Work instruction:
Return every line of the records below verbatim, with no pictures in the copy.

Records from a data collection
◇ ◇ ◇ ◇ ◇ ◇ ◇

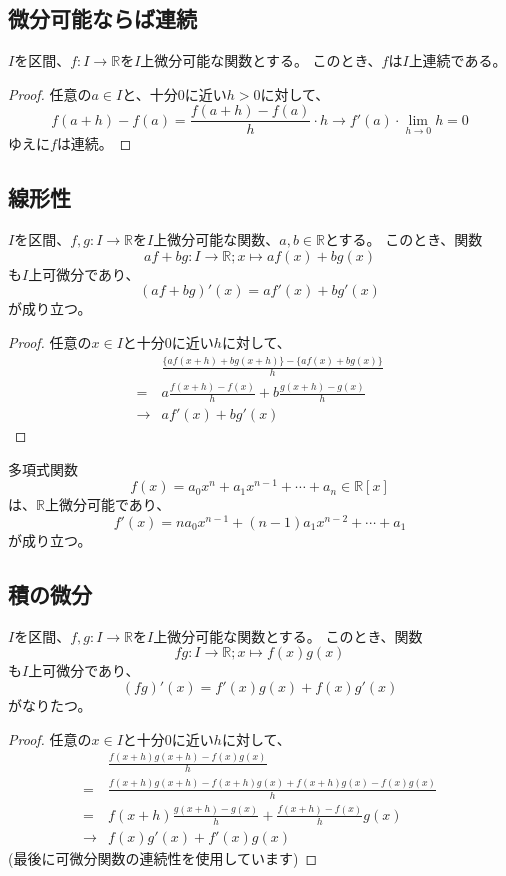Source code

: \subsection{微分可能ならば連続}

\begin{theorem}
  $I$を区間、$f:I\to\mathbb{R}$を$I$上微分可能な関数とする。
  このとき、$f$は$I$上連続である。
\end{theorem}
\begin{proof}
  任意の$a\in I$と、十分0に近い$h>0$に対して、
  \[
    f(a+h)-f(a)=\frac{f(a+h)-f(a)}{h}\cdot h\to f'(a)\cdot\lim_{h\to0}h=0
  \]
  ゆえに$f$は連続。
\end{proof}

\subsection{線形性}

\begin{theorem}
  $I$を区間、$f,g:I\to\mathbb{R}$を$I$上微分可能な関数、$a,b\in\mathbb{R}$とする。
  このとき、関数
  \[
    af+bg:I\to\mathbb{R};x\mapsto af(x)+bg(x)
  \]
  も$I$上可微分であり、
  \[
    (af+bg)'(x)=af'(x)+bg'(x)
  \]
  が成り立つ。
\end{theorem}
\begin{proof}
  任意の$x\in I$と十分0に近い$h$に対して、
  \begin{align*}
    &\frac{\{af(x+h)+bg(x+h)\}-\{af(x)+bg(x)\}}{h}\\
    =&a\frac{f(x+h)-f(x)}{h}+b\frac{g(x+h)-g(x)}{h}\\
    \to&af'(x)+bg'(x)
  \end{align*}
\end{proof}

\begin{example}
  多項式関数
  \[
    f(x)=a_0x^n+a_1x^{n-1}+\cdots+a_n\in\mathbb{R}[x]
  \]
  は、$\mathbb{R}$上微分可能であり、
  \[
    f'(x)=na_0x^{n-1}+(n-1)a_1x^{n-2}+\cdots+a_1
  \]
  が成り立つ。
\end{example}

\subsection{積の微分}

\begin{theorem}
  $I$を区間、$f,g:I\to\mathbb{R}$を$I$上微分可能な関数とする。
  このとき、関数
  \[
    fg:I\to\mathbb{R};x\mapsto f(x)g(x)
  \]
  も$I$上可微分であり、
  \[
    (fg)'(x)=f'(x)g(x)+f(x)g'(x)
  \]
  がなりたつ。
\end{theorem}
\begin{proof}
  任意の$x\in I$と十分0に近い$h$に対して、
  \begin{align*}
    &\frac{f(x+h)g(x+h)-f(x)g(x)}{h}\\
    =&\frac{f(x+h)g(x+h)-f(x+h)g(x)+f(x+h)g(x)-f(x)g(x)}{h}\\
    =&f(x+h)\frac{g(x+h)-g(x)}{h}+\frac{f(x+h)-f(x)}{h}g(x)\\
    \to&f(x)g'(x)+f'(x)g(x)
  \end{align*}
  (最後に可微分関数の連続性を使用しています)
\end{proof}

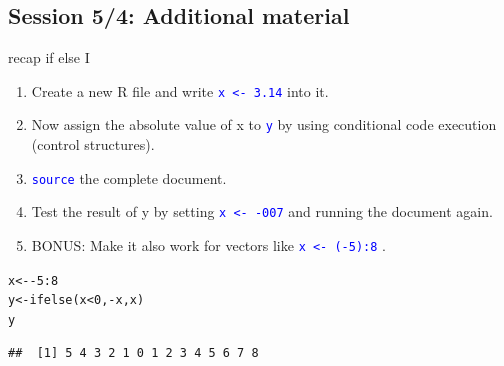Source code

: \documentclass[xcolor=table,       handout,    xcolor=dvipsnames]{beamer}\usepackage[]{graphicx}\usepackage[]{color}
\makeatletter
\newcommand{\hlnum}[1]{\textcolor[rgb]{0,0,0}{#1}}
\newcommand{\hlopt}[1]{\textcolor[rgb]{0,0,0}{#1}}
\newcommand{\hlstd}[1]{\textcolor[rgb]{0,0,0}{#1}}
\newcommand{\hlkwb}[1]{\textcolor[rgb]{0,0,0}{#1}}
\newcommand{\hlkwd}[1]{\textcolor[rgb]{0,0,1}{#1}}
\newenvironment{kframe}{%
 \def\at@end@of@kframe{}%
 \ifinner\ifhmode%
  \def\at@end@of@kframe{\end{minipage}}%
  \begin{minipage}{\columnwidth}%
 \fi\fi%
 \def\FrameCommand##1{\hskip\@totalleftmargin \hskip-\fboxsep
 \colorbox{shadecolor}{##1}\hskip-\fboxsep
     \hskip-\linewidth \hskip-\@totalleftmargin \hskip\columnwidth}%
 \MakeFramed {\advance\hsize-\width
   \@totalleftmargin\z@ \linewidth\hsize
   \@setminipage}}%
 {\par\unskip\endMakeFramed%
 \at@end@of@kframe}
\newenvironment{knitrout}{}{} %
\newcommand{\rcode}[1]{\texttt{\textcolor{Blue}{#1}}} %
\makeatother
\begin{document}
\subsection{Session 5/4: Additional material}

\begin{frame}[fragile]{recap \alert{if else} I}
\begin{enumerate}
\item Create a new R file and write \rcode{x <- 3.14} into it.
\item Now  assign the absolute value of x to \rcode{y} by using conditional code execution (control structures).
\item \rcode{source} the complete document.
\item Test the result of y by setting \rcode{x <- -007} and running the document again.
\item BONUS: Make it also work for vectors like \rcode{x <- (-5):8} .
\end{enumerate}
\pause
\begin{knitrout}
\color{fgcolor}\begin{kframe}
\begin{alltt}
\hlstd{x} \hlkwb{<-} \hlopt{-}\hlnum{5}\hlopt{:}\hlnum{8}
\hlstd{y} \hlkwb{<-} \hlkwd{ifelse}\hlstd{(x}\hlopt{<}\hlnum{0}\hlstd{,} \hlopt{-}\hlstd{x, x)}
\hlstd{y}
\end{alltt}
\begin{verbatim}
##  [1] 5 4 3 2 1 0 1 2 3 4 5 6 7 8
\end{verbatim}
\end{kframe}
\end{knitrout}
\end{frame}

\end{document}
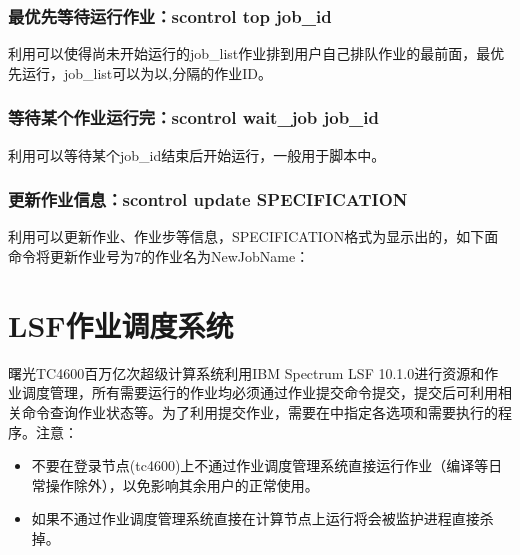 \documentclass[a4paper,12pt,english]{sphinxmanual}
\begin{document}
\sphinxAtStartPar
{}


\subsection{最优先等待运行作业：scontrol top job\_id}
\label{\detokenize{slurm/slurm:scontrol-top-job-id}}
\sphinxAtStartPar
利用可以使得尚未开始运行的job\_list作业排到用户自己排队作业的最前面，最优先运行，job\_list可以为以,分隔的作业ID。

\sphinxAtStartPar
{}


\subsection{等待某个作业运行完：scontrol wait\_job job\_id}
\label{\detokenize{slurm/slurm:scontrol-wait-job-job-id}}
\sphinxAtStartPar
利用可以等待某个job\_id结束后开始运行，一般用于脚本中。

\sphinxAtStartPar
{}


\subsection{更新作业信息：scontrol update SPECIFICATION}
\label{\detokenize{slurm/slurm:scontrol-update-specification}}
\sphinxAtStartPar
利用可以更新作业、作业步等信息，SPECIFICATION格式为显示出的，如下面命令将更新作业号为7的作业名为NewJobName：

\sphinxAtStartPar
{}

\sphinxstepscope


\chapter{LSF作业调度系统}
\label{\detokenize{lsf/lsf:lsf}}\label{\detokenize{lsf/lsf::doc}}
\sphinxAtStartPar
曙光TC4600百万亿次超级计算系统利用IBM Spectrum LSF 10.1.0进行资源和作业调度管理，所有需要运行的作业均必须通过作业提交命令提交，提交后可利用相关命令查询作业状态等。为了利用提交作业，需要在中指定各选项和需要执行的程序。注意：
\begin{itemize}
\item {} 
\sphinxAtStartPar
不要在登录节点(tc4600)上不通过作业调度管理系统直接运行作业（编译等日常操作除外），以免影响其余用户的正常使用。

\item {} 
\sphinxAtStartPar
如果不通过作业调度管理系统直接在计算节点上运行将会被监护进程直接杀掉。

\end{itemize}
\end{document}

◇ ◇ ◇ ◇ ◇ ◇ ◇

Exercise result:
Source code

: \subsection{微分可能ならば連続}

\begin{theorem}
  $I$を区間、$f:I\to\mathbb{R}$を$I$上微分可能な関数とする。
  このとき、$f$は$I$上連続である。
\end{theorem}
\begin{proof}
  任意の$a\in I$と、十分0に近い$h>0$に対して、
  \[
    f(a+h)-f(a)=\frac{f(a+h)-f(a)}{h}\cdot h\to f'(a)\cdot\lim_{h\to0}h=0
  \]
  ゆえに$f$は連続。
\end{proof}

\subsection{線形性}

\begin{theorem}
  $I$を区間、$f,g:I\to\mathbb{R}$を$I$上微分可能な関数、$a,b\in\mathbb{R}$とする。
  このとき、関数
  \[
    af+bg:I\to\mathbb{R};x\mapsto af(x)+bg(x)
  \]
  も$I$上可微分であり、
  \[
    (af+bg)'(x)=af'(x)+bg'(x)
  \]
  が成り立つ。
\end{theorem}
\begin{proof}
  任意の$x\in I$と十分0に近い$h$に対して、
  \begin{align*}
    &\frac{\{af(x+h)+bg(x+h)\}-\{af(x)+bg(x)\}}{h}\\
    =&a\frac{f(x+h)-f(x)}{h}+b\frac{g(x+h)-g(x)}{h}\\
    \to&af'(x)+bg'(x)
  \end{align*}
\end{proof}

\begin{example}
  多項式関数
  \[
    f(x)=a_0x^n+a_1x^{n-1}+\cdots+a_n\in\mathbb{R}[x]
  \]
  は、$\mathbb{R}$上微分可能であり、
  \[
    f'(x)=na_0x^{n-1}+(n-1)a_1x^{n-2}+\cdots+a_1
  \]
  が成り立つ。
\end{example}

\subsection{積の微分}

\begin{theorem}
  $I$を区間、$f,g:I\to\mathbb{R}$を$I$上微分可能な関数とする。
  このとき、関数
  \[
    fg:I\to\mathbb{R};x\mapsto f(x)g(x)
  \]
  も$I$上可微分であり、
  \[
    (fg)'(x)=f'(x)g(x)+f(x)g'(x)
  \]
  がなりたつ。
\end{theorem}
\begin{proof}
  任意の$x\in I$と十分0に近い$h$に対して、
  \begin{align*}
    &\frac{f(x+h)g(x+h)-f(x)g(x)}{h}\\
    =&\frac{f(x+h)g(x+h)-f(x+h)g(x)+f(x+h)g(x)-f(x)g(x)}{h}\\
    =&f(x+h)\frac{g(x+h)-g(x)}{h}+\frac{f(x+h)-f(x)}{h}g(x)\\
    \to&f(x)g'(x)+f'(x)g(x)
  \end{align*}
  (最後に可微分関数の連続性を使用しています)
\end{proof}

Source code

: \documentclass[xcolor=table,       handout,    xcolor=dvipsnames]{beamer}\usepackage[]{graphicx}\usepackage[]{color}
\makeatletter
\newcommand{\hlnum}[1]{\textcolor[rgb]{0,0,0}{#1}}
\newcommand{\hlopt}[1]{\textcolor[rgb]{0,0,0}{#1}}
\newcommand{\hlstd}[1]{\textcolor[rgb]{0,0,0}{#1}}
\newcommand{\hlkwb}[1]{\textcolor[rgb]{0,0,0}{#1}}
\newcommand{\hlkwd}[1]{\textcolor[rgb]{0,0,1}{#1}}
\newenvironment{kframe}{%
 \def\at@end@of@kframe{}%
 \ifinner\ifhmode%
  \def\at@end@of@kframe{\end{minipage}}%
  \begin{minipage}{\columnwidth}%
 \fi\fi%
 \def\FrameCommand##1{\hskip\@totalleftmargin \hskip-\fboxsep
 \colorbox{shadecolor}{##1}\hskip-\fboxsep
     \hskip-\linewidth \hskip-\@totalleftmargin \hskip\columnwidth}%
 \MakeFramed {\advance\hsize-\width
   \@totalleftmargin\z@ \linewidth\hsize
   \@setminipage}}%
 {\par\unskip\endMakeFramed%
 \at@end@of@kframe}
\newenvironment{knitrout}{}{} %
\newcommand{\rcode}[1]{\texttt{\textcolor{Blue}{#1}}} %
\makeatother
\begin{document}
\subsection{Session 5/4: Additional material}

\begin{frame}[fragile]{recap \alert{if else} I}
\begin{enumerate}
\item Create a new R file and write \rcode{x <- 3.14} into it.
\item Now  assign the absolute value of x to \rcode{y} by using conditional code execution (control structures).
\item \rcode{source} the complete document.
\item Test the result of y by setting \rcode{x <- -007} and running the document again.
\item BONUS: Make it also work for vectors like \rcode{x <- (-5):8} .
\end{enumerate}
\pause
\begin{knitrout}
\color{fgcolor}\begin{kframe}
\begin{alltt}
\hlstd{x} \hlkwb{<-} \hlopt{-}\hlnum{5}\hlopt{:}\hlnum{8}
\hlstd{y} \hlkwb{<-} \hlkwd{ifelse}\hlstd{(x}\hlopt{<}\hlnum{0}\hlstd{,} \hlopt{-}\hlstd{x, x)}
\hlstd{y}
\end{alltt}
\begin{verbatim}
##  [1] 5 4 3 2 1 0 1 2 3 4 5 6 7 8
\end{verbatim}
\end{kframe}
\end{knitrout}
\end{frame}

\end{document}
 \documentclass[a4paper,12pt,english]{sphinxmanual}
\begin{document}
\sphinxAtStartPar
{}


\subsection{最优先等待运行作业：scontrol top job\_id}
\label{\detokenize{slurm/slurm:scontrol-top-job-id}}
\sphinxAtStartPar
利用可以使得尚未开始运行的job\_list作业排到用户自己排队作业的最前面，最优先运行，job\_list可以为以,分隔的作业ID。

\sphinxAtStartPar
{}


\subsection{等待某个作业运行完：scontrol wait\_job job\_id}
\label{\detokenize{slurm/slurm:scontrol-wait-job-job-id}}
\sphinxAtStartPar
利用可以等待某个job\_id结束后开始运行，一般用于脚本中。

\sphinxAtStartPar
{}


\subsection{更新作业信息：scontrol update SPECIFICATION}
\label{\detokenize{slurm/slurm:scontrol-update-specification}}
\sphinxAtStartPar
利用可以更新作业、作业步等信息，SPECIFICATION格式为显示出的，如下面命令将更新作业号为7的作业名为NewJobName：

\sphinxAtStartPar
{}

\sphinxstepscope


\chapter{LSF作业调度系统}
\label{\detokenize{lsf/lsf:lsf}}\label{\detokenize{lsf/lsf::doc}}
\sphinxAtStartPar
曙光TC4600百万亿次超级计算系统利用IBM Spectrum LSF 10.1.0进行资源和作业调度管理，所有需要运行的作业均必须通过作业提交命令提交，提交后可利用相关命令查询作业状态等。为了利用提交作业，需要在中指定各选项和需要执行的程序。注意：
\begin{itemize}
\item {} 
\sphinxAtStartPar
不要在登录节点(tc4600)上不通过作业调度管理系统直接运行作业（编译等日常操作除外），以免影响其余用户的正常使用。

\item {} 
\sphinxAtStartPar
如果不通过作业调度管理系统直接在计算节点上运行将会被监护进程直接杀掉。

\end{itemize}
\end{document}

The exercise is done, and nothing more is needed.